**INSTRUCTIONS FOR THE TASK:** For the records below, give the number of lines in which "impliqués" appears, and add nothing else.

--------

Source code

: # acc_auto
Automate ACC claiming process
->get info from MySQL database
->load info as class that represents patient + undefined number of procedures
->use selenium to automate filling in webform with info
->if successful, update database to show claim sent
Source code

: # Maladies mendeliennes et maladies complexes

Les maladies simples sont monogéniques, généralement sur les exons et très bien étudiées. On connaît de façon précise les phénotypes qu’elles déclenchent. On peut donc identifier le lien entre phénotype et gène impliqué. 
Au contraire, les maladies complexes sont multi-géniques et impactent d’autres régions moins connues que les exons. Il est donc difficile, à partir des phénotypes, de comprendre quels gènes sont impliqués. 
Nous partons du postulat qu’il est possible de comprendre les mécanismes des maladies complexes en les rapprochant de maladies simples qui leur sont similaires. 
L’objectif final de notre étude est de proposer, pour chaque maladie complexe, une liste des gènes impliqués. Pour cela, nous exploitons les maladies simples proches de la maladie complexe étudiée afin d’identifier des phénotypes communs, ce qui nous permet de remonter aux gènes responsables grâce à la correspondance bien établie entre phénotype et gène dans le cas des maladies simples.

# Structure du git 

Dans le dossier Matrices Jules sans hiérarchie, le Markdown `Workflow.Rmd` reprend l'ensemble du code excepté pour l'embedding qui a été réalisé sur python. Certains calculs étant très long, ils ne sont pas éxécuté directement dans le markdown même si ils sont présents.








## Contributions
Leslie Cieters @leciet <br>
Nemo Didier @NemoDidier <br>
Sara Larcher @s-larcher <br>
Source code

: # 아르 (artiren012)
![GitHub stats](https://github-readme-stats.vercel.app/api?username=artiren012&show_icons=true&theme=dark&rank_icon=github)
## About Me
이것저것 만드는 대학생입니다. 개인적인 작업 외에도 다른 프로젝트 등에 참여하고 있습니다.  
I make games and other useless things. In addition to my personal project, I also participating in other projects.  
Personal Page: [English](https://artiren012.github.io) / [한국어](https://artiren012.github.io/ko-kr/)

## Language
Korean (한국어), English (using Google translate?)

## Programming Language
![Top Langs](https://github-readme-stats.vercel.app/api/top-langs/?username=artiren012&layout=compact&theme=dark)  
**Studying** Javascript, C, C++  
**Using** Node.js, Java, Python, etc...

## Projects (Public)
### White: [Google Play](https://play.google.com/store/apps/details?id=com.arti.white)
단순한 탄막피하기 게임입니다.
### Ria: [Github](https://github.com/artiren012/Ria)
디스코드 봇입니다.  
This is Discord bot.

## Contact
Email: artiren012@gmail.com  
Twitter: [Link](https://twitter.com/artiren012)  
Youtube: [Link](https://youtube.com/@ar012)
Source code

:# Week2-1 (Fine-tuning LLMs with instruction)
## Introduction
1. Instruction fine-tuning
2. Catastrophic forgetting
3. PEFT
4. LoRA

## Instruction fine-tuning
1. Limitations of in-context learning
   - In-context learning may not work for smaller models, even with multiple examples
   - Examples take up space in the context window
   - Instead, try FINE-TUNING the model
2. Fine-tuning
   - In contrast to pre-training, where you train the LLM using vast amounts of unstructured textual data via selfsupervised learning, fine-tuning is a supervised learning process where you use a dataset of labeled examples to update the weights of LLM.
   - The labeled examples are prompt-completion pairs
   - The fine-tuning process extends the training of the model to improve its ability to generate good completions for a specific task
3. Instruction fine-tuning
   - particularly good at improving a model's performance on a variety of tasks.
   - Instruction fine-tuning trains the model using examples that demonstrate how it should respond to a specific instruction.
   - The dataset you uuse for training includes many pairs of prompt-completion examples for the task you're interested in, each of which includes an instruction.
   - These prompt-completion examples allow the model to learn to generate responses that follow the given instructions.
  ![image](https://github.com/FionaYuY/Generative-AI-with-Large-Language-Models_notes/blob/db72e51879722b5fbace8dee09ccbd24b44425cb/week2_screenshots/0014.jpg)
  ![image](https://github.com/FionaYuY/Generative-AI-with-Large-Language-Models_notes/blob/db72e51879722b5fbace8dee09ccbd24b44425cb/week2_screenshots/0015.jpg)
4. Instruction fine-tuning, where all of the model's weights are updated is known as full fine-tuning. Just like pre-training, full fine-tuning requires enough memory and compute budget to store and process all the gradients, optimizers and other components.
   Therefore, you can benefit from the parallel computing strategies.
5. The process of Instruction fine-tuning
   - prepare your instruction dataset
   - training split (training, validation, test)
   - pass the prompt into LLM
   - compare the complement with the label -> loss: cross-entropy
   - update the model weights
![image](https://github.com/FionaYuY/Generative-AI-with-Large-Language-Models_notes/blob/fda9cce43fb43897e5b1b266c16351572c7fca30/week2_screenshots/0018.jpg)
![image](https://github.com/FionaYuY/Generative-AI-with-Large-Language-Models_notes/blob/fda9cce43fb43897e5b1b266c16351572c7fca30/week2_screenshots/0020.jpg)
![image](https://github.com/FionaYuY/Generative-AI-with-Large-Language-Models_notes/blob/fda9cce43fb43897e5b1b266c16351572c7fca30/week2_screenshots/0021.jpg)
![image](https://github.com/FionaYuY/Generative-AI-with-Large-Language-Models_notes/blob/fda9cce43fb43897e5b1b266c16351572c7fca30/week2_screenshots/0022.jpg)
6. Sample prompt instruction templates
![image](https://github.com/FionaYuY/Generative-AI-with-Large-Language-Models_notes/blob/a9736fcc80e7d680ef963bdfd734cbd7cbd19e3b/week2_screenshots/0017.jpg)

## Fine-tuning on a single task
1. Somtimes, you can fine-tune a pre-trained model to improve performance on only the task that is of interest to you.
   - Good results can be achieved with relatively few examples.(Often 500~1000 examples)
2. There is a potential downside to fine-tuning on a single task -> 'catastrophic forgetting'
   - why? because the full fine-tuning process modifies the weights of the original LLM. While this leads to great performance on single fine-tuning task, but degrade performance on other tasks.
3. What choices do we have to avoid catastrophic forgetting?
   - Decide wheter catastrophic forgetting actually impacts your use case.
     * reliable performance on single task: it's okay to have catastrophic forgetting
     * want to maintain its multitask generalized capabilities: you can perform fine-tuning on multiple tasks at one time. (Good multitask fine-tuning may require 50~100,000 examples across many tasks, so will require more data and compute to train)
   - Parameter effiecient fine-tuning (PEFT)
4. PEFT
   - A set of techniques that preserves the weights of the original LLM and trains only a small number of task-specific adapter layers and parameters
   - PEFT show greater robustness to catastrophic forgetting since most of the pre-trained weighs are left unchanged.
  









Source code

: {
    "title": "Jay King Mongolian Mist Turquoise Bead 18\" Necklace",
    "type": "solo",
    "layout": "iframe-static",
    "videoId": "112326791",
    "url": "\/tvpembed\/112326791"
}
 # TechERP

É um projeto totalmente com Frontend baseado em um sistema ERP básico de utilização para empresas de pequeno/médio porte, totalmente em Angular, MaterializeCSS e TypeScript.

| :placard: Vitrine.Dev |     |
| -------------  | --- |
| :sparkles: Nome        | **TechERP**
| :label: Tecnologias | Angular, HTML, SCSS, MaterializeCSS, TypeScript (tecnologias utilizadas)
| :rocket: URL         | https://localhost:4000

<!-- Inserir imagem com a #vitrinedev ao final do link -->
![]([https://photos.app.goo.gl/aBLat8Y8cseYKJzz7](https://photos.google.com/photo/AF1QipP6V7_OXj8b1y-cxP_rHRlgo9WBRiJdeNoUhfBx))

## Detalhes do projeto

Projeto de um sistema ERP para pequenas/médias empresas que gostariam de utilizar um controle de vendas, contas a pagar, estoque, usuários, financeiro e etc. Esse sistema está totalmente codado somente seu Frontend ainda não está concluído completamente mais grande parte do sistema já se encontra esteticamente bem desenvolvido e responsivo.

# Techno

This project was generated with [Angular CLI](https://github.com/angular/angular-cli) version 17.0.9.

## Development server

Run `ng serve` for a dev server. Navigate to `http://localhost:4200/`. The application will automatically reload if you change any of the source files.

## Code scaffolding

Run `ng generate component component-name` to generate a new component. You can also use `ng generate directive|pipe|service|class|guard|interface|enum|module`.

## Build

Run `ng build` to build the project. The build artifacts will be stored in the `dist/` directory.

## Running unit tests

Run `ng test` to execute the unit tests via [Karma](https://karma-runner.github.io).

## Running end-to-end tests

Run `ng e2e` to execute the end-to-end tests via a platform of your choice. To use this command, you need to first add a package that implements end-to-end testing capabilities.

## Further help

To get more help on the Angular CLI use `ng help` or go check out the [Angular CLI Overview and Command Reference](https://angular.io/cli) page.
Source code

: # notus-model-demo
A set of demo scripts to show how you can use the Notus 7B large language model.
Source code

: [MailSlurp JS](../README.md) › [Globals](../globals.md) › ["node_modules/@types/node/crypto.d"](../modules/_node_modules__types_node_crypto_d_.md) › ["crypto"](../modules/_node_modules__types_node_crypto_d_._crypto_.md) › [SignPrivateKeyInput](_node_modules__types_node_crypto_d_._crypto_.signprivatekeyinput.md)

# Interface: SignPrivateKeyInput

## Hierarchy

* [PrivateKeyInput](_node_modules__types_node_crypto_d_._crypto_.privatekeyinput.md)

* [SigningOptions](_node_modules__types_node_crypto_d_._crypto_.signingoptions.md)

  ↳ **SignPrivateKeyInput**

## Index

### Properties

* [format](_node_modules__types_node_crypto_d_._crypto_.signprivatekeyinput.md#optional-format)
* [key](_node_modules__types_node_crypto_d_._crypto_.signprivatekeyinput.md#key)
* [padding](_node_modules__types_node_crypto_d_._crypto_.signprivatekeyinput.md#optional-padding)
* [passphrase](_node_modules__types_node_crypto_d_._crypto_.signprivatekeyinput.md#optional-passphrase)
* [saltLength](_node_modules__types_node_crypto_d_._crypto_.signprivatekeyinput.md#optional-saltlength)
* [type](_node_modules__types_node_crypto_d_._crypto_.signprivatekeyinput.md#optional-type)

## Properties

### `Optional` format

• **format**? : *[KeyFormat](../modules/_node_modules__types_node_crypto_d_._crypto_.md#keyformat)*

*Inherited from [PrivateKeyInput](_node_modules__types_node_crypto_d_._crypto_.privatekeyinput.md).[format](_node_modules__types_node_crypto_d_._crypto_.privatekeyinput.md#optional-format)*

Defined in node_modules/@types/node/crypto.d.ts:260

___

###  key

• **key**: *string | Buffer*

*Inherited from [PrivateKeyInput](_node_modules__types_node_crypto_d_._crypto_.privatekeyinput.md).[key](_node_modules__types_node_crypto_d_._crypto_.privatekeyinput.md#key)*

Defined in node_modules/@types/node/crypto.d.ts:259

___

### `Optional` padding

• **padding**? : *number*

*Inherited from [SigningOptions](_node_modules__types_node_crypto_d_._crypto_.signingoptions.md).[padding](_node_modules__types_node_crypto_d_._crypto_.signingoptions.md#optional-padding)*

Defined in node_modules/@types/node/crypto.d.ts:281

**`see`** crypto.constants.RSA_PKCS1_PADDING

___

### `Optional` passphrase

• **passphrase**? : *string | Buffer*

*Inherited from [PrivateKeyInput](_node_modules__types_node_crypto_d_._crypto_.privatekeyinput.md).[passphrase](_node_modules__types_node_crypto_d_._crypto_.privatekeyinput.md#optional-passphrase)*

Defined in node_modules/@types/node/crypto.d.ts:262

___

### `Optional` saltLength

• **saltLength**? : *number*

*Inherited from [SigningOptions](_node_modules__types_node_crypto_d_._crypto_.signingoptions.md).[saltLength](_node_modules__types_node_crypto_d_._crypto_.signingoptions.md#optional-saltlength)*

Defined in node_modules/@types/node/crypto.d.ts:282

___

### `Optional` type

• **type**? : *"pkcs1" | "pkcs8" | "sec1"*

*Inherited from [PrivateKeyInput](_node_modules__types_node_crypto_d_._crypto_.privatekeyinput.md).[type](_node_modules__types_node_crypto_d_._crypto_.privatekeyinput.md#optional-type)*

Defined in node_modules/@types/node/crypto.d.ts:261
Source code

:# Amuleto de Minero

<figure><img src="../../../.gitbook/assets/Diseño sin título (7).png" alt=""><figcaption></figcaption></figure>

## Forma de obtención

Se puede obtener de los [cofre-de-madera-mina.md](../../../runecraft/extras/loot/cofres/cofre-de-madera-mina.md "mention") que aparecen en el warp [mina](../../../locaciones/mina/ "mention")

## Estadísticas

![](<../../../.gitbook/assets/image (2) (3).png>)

--------

**FINISHED TASK:** 2